# Electric Motor Repair Wire to Lug Connection



## kennybobby (Aug 10, 2012)

It looks like they just spot welded a plain hex bolt to the junction and it didn't hold, either due to vibration or due to excessive torque on the exposed end while connecting cables. How cheap and cheesy can they get trying to save a few ¢ to make a buck...

One way to fix it might be to crimp a terminal lug to the wire and then run the bolt thru the lug and insulator to the outside, then use a flat washer and lock washer under a jam nut to hold the 'terminal'(bolt) in place and resist twisting during cable install. Just like as in air conditioning cap nuts, two wrenches should be used when attaching a cable lug on the outside--one to tighten the nut, the other to hold the jam nut.


----------



## kennybobby (Aug 10, 2012)

It looks like they just spot welded a plain hex bolt to the junction and it didn't hold, maybe an insufficient weld penetration that failed either due to vibration or due to excessive torque on the exposed end while connecting cables. How cheap and cheesy can they get trying to save a few ¢ to make a buck...

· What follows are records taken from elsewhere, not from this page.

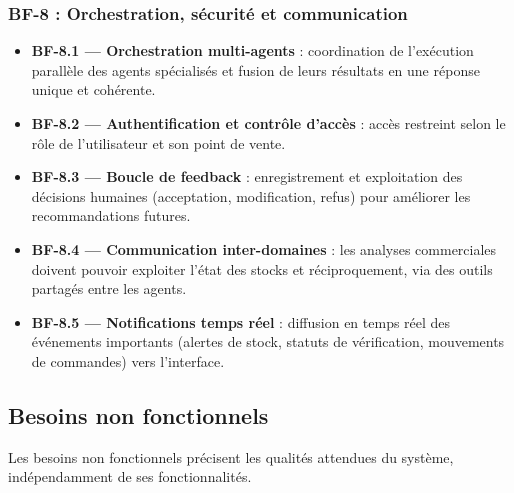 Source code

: \subsubsection*{BF-8 : Orchestration, sécurité et communication}
\begin{itemize}[label=--]
    \item \textbf{BF-8.1 — Orchestration multi-agents} : coordination de l'exécution parallèle des agents spécialisés et fusion de leurs résultats en une réponse unique et cohérente.
    \item \textbf{BF-8.2 — Authentification et contrôle d'accès} : accès restreint selon le rôle de l'utilisateur et son point de vente.
    \item \textbf{BF-8.3 — Boucle de feedback} : enregistrement et exploitation des décisions humaines (acceptation, modification, refus) pour améliorer les recommandations futures.
    \item \textbf{BF-8.4 — Communication inter-domaines} : les analyses commerciales doivent pouvoir exploiter l'état des stocks et réciproquement, via des outils partagés entre les agents.
    \item \textbf{BF-8.5 — Notifications temps réel} : diffusion en temps réel des événements importants (alertes de stock, statuts de vérification, mouvements de commandes) vers l'interface.
\end{itemize}

\subsection{Besoins non fonctionnels}

Les besoins non fonctionnels précisent les qualités attendues du système, indépendamment de ses fonctionnalités.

One way to fix it might be to crimp a terminal lug to the wire and then run the bolt thru the lug and insulator to the outside, then use a flat washer and lock washer under a jam nut to hold the 'terminal'(bolt) in place and resist twisting during cable install. Just like as in air conditioning cap nuts, two wrenches should be used when attaching a cable lug on the outside--one to tighten the nut, the other to hold the jam nut.


----------



## bigmotherwhale (Apr 15, 2011)

Silver solder is a truly excellent conductor and melts at a higher temperature


----------